Arthur Longo and Alex Tank sharing high fives for good times. Photo: Jb Liautard via Instagram


The Inertia

I don’t think I need to come here and argue that drinking water is much better for you than drinking sugary and chemical-filled energy drinks. At this point it seems like everyone already knows, but somehow don’t seem to care. I also don’t think I need to argue that the amount of money the companies behind these energy drinks put into the snowboard industry for events, videos, and projects like Supernatural, the Art of Flight, and Peace Park is not only valuable, but essential. After all, snowboarding is a business and businesses need money; and energy drink companies and other non-endemic brands looking to reach a youthful market have a lot of money. But as the old saying goes: “mo money, mo problems.”

These days, almost everything in snowboarding has a little bull, yellow star, or cat-scratch logo involved — it’s all about that little dance with the devil for a bigger budget or more exposure that marketers do to get their projects green-lit. The personalities that clashed and came together in the past to make the videos you watched on repeat growing up are whitewashed to lose all the raw enthusiasm and rough edges that made us love snowboarding in the beginning. Instead of hand-picked teams of riders who wanted to ride together, snowboard video lineups are determined by the riders’ sponsors, and a lot of those sponsors happen to be energy drink companies. Why?
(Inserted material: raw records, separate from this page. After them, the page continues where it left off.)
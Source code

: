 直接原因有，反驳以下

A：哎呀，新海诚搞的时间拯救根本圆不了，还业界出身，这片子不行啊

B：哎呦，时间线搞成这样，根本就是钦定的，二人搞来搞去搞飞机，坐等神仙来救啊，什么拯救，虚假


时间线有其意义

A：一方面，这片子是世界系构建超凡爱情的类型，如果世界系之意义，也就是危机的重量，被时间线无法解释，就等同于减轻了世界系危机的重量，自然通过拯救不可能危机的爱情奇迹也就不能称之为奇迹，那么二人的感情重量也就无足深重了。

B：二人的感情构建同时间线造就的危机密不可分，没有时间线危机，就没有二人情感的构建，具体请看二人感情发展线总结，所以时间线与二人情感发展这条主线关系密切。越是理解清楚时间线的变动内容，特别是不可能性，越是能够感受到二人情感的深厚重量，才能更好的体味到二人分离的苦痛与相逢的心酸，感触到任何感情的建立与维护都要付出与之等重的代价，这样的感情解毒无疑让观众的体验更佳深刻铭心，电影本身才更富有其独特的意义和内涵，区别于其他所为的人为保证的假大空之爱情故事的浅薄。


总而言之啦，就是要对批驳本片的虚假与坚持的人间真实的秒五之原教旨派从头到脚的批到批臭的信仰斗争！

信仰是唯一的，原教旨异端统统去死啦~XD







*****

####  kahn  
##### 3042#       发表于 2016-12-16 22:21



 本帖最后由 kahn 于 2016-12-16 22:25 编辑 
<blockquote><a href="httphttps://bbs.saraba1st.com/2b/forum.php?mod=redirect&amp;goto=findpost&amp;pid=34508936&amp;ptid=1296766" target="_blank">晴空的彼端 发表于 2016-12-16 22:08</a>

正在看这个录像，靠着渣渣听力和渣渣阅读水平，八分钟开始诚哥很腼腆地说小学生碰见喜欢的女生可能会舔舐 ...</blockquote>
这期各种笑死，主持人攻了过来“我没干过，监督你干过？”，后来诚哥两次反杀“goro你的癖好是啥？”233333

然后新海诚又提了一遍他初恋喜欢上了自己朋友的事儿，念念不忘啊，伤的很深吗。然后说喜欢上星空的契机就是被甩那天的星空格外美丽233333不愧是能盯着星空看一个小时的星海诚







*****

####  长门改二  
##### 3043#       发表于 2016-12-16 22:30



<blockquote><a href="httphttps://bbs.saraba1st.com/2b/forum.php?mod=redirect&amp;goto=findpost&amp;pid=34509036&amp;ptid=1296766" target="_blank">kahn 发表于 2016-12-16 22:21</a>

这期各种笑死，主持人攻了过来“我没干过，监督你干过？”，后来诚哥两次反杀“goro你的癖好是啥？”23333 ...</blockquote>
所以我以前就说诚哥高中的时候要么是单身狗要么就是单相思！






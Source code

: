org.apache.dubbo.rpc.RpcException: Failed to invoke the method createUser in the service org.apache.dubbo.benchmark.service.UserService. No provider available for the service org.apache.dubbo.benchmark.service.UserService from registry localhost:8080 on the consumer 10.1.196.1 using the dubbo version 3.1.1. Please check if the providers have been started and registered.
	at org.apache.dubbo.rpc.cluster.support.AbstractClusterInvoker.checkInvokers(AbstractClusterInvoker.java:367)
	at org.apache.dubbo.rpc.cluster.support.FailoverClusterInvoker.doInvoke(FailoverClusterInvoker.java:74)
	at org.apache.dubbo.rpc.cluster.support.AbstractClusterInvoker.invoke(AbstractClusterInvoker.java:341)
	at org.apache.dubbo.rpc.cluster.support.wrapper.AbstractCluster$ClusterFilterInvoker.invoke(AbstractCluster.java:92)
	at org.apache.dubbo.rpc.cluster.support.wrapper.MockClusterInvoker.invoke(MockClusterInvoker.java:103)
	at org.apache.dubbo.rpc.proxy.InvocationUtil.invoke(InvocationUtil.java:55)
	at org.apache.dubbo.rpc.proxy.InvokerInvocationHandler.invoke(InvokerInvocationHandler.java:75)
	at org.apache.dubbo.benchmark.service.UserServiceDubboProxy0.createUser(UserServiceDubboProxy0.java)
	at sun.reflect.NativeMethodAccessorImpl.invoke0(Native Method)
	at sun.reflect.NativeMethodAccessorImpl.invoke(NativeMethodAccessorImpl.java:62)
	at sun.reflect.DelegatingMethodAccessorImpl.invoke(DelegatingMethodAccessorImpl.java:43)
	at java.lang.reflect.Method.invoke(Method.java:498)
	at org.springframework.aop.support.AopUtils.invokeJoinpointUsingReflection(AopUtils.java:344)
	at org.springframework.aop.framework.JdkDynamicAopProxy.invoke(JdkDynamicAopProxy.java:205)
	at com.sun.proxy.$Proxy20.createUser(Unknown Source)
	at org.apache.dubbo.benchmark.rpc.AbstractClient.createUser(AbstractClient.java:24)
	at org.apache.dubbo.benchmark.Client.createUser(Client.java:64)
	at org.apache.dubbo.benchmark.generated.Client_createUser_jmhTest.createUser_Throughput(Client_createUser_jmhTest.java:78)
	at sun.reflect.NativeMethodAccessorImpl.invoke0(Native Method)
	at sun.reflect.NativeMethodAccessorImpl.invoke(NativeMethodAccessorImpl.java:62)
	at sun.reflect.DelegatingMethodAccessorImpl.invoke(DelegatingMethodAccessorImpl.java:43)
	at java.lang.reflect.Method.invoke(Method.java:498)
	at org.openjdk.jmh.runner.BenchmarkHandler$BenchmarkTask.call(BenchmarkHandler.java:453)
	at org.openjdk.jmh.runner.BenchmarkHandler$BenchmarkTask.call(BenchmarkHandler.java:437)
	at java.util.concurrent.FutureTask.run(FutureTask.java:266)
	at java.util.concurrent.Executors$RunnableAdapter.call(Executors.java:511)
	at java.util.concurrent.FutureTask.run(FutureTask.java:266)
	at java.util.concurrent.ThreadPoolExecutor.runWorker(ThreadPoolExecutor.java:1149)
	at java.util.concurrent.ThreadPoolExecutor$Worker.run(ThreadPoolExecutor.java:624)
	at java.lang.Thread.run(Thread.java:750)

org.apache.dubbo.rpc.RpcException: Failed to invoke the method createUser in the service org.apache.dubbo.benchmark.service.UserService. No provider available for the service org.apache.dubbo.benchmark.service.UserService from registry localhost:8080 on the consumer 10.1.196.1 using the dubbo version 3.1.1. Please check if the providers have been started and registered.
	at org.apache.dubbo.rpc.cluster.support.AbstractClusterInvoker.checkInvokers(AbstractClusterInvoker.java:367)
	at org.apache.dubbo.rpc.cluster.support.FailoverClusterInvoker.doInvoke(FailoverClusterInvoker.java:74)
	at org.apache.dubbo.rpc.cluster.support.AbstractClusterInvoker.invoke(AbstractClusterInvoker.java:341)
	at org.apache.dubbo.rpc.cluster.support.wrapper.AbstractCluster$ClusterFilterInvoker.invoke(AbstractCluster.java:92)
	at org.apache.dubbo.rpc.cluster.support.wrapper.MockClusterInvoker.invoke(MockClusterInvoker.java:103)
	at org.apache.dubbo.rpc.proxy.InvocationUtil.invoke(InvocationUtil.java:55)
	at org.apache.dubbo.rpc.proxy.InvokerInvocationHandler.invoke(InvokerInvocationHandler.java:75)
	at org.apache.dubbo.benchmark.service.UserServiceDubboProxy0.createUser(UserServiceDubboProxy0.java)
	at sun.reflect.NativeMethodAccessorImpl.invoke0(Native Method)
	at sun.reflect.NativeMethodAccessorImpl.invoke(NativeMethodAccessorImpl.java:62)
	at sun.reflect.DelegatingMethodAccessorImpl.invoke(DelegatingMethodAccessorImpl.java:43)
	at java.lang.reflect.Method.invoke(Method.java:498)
It’s easy: they pay the most money. So when something like the Drink Water crew comes around, it really throws a monkey wrench into the system, especially when they decide to make a snowboard movie.

This year, Austin Smith and Bryan Fox of Drink Water mixed things up and went all in with filmmaker Liam Gallagher for their own movie, The Pathology Project. What made this different? Instead of getting assigned a crew for the season, they rode with their friends. And instead of getting lost in overly produced segments that lose all semblance of reality, they let friends be friends and basically turned on the cameras to see what happened. Seems like such a basic idea, to make a snowboarding movie about friends — take you’re own experiences: when you ride, you generally ride with friends, and it’s usually a pretty fun time. And it comes across as much in the video. The effect of this “riding with friends” is immediately felt in the video and carries through for the entire length of the movie. Apparently, when crews are brought together by their mutual friendships, riding styles, and personalities (rather than line items on a sponsor’s team roster), this is the result — and the result looks really, really good.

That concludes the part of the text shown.